Yes, this writer/director has been responsible for two of the best low budget horror movies of recent years. In Dog Soldiers, he melded the combat film with the werewolf movie and came out with something startlingly good. In The Descent, he crafted what was quite simply one of the scariest films of all time. So what then are we to make of Doomsday? This futuristic shocker features an amalgam of scenes lifted wholesale from other (frankly better) films -to be specific, 28 Days Later, Aliens, Escape From New York, Army of Darkness and Mad Max 2;The Road Warrior. They're all here and all of them are instantly recognizable, so much so that you cannot pass it off as coincidence. Some viewers will utter the word 'homage,' but the less charitable among us will prefer to say 'rip-off.'
As you watch Doomsday unfold, you can't stop asking yourself what Marshall hoped to accomplish here. The film must have had a decent budget and it looks great. Furthermore, he has an undeniable flair for action sequences. But though the film can never be accused of being dull, neither does it feature anything that is remotely surprising, largely because you've seen it all before. In the case of the climactic car chase, it is quite simply, Mad Max 2, down to the last detail. It's as though Marshall decided to recreate key scenes from all his favorite movies and while you grudgingly admit, he's done a fair job of copying them, you can't help yearning for a bit of originality, something that his last two films had in abundance.

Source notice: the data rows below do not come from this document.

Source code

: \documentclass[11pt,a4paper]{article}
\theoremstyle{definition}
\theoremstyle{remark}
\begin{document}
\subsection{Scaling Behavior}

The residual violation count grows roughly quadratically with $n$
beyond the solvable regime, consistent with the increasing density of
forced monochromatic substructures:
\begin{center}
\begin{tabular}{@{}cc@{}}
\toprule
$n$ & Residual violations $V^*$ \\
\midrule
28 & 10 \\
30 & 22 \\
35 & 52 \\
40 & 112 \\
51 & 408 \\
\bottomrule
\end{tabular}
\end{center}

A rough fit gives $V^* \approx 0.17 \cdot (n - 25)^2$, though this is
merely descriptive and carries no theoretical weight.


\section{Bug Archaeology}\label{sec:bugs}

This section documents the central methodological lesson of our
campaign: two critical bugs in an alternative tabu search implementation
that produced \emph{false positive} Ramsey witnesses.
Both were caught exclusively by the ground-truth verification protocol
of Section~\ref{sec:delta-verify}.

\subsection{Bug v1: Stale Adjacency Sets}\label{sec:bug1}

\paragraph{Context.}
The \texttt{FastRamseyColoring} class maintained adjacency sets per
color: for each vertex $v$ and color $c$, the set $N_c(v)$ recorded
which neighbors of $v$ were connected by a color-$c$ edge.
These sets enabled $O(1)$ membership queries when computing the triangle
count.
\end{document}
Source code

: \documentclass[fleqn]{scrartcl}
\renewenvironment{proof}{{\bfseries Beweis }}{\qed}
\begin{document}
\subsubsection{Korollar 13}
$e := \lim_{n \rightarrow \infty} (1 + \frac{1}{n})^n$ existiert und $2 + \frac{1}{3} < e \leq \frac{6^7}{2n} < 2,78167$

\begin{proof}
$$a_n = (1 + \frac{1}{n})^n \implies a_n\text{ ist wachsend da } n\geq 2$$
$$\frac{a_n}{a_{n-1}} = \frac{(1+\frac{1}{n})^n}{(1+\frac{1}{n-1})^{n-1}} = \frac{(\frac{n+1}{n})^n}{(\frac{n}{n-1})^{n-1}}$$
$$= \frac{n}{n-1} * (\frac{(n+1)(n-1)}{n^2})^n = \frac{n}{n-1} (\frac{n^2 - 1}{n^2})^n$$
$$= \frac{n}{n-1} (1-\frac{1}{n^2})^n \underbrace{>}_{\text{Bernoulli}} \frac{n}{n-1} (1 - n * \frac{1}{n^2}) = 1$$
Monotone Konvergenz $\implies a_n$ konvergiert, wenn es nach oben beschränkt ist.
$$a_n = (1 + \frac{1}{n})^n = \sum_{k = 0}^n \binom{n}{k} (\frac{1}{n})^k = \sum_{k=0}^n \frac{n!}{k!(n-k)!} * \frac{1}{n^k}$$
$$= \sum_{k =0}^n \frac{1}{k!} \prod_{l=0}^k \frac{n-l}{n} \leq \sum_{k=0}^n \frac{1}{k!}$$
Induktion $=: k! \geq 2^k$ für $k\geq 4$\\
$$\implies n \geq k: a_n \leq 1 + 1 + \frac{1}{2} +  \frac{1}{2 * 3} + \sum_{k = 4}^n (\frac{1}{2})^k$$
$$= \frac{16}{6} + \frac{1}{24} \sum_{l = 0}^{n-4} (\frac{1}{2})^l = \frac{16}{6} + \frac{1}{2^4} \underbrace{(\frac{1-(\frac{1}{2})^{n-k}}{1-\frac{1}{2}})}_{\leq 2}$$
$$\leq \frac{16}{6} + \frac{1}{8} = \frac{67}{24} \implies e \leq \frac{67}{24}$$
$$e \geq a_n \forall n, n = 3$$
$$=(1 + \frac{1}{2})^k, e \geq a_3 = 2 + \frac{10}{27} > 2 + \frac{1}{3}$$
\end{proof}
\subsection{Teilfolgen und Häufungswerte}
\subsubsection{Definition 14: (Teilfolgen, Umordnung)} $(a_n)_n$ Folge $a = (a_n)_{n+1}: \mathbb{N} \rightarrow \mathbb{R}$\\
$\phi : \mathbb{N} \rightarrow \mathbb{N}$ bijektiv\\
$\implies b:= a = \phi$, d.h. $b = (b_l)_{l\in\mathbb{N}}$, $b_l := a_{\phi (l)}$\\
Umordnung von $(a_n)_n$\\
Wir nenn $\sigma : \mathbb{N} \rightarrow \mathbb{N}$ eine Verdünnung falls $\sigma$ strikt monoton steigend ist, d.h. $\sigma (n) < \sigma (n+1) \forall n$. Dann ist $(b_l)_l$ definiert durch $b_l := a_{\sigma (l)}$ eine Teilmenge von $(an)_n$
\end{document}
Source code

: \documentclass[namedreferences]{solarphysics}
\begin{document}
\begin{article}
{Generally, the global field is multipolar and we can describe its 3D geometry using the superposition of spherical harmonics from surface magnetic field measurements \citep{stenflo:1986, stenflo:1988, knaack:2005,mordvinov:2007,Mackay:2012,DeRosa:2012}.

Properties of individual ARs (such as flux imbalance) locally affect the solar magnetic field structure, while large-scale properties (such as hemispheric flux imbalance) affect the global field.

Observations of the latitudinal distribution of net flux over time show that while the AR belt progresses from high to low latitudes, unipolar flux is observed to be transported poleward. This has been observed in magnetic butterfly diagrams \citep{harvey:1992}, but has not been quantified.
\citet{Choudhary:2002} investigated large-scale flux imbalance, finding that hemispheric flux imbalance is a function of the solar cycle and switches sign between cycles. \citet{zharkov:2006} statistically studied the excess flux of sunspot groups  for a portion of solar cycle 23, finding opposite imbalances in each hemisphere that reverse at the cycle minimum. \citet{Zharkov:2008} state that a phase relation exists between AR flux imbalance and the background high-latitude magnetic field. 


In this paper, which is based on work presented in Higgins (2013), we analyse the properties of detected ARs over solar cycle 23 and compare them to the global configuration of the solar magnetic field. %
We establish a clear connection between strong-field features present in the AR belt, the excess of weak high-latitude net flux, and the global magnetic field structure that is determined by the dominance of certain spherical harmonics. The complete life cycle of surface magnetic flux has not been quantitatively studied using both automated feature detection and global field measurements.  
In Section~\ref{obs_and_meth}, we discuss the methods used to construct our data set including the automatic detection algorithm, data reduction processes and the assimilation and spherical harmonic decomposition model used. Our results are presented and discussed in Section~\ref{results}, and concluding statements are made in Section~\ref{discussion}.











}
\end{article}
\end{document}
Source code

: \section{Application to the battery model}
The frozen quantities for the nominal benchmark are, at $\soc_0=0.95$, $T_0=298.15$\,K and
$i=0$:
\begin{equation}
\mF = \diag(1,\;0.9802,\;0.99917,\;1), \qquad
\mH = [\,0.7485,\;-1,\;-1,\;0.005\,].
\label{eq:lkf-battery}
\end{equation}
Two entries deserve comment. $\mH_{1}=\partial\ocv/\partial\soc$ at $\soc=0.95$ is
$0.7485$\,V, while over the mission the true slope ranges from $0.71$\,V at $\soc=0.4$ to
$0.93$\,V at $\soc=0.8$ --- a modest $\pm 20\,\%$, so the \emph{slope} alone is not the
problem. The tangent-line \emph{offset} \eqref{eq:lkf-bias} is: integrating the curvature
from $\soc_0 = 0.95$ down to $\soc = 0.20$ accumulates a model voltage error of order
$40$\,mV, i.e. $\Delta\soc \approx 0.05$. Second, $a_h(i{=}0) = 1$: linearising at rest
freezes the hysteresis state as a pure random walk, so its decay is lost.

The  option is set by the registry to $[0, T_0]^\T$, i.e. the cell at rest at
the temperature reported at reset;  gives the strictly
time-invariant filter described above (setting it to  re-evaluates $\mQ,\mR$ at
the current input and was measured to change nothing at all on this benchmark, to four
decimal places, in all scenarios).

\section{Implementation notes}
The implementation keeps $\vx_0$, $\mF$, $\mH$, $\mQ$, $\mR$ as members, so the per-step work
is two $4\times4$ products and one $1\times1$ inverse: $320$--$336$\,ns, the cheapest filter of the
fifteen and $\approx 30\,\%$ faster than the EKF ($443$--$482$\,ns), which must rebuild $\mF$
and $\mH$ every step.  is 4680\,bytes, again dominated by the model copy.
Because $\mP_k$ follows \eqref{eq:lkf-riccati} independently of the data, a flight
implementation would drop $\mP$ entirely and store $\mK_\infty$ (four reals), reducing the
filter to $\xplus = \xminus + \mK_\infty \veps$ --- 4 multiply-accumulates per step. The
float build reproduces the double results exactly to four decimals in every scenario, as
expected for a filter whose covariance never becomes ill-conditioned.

The star of the movie Rhona Mitra plays it straight as tough as nails warrior who leads the charge from segment to segment. I have never seen a woman take so much pain and only have few scratches. A few more positive reviews and big American star (like Will Smith) could have push the movie over the top. Unfortunately we won't see a sequel and this is one that could have spawned one if it could have topped $40 million mark. After all they have made four SAW movies.
This feels like a serious hiccup in his career - and some murmurings about a planned sequel to The Descent don't bode well for his next offering either. The suspicion is that he's mirroring John Carpenter's career, a director who was brilliant when he had no money, but whose output became increasingly dismal as his budgets grew in size. It's a shame because few British directors get the autonomy to make films on this scale. My fingers are crossed for his future career, but on the strength of Doomsday, my expectations are not high right now.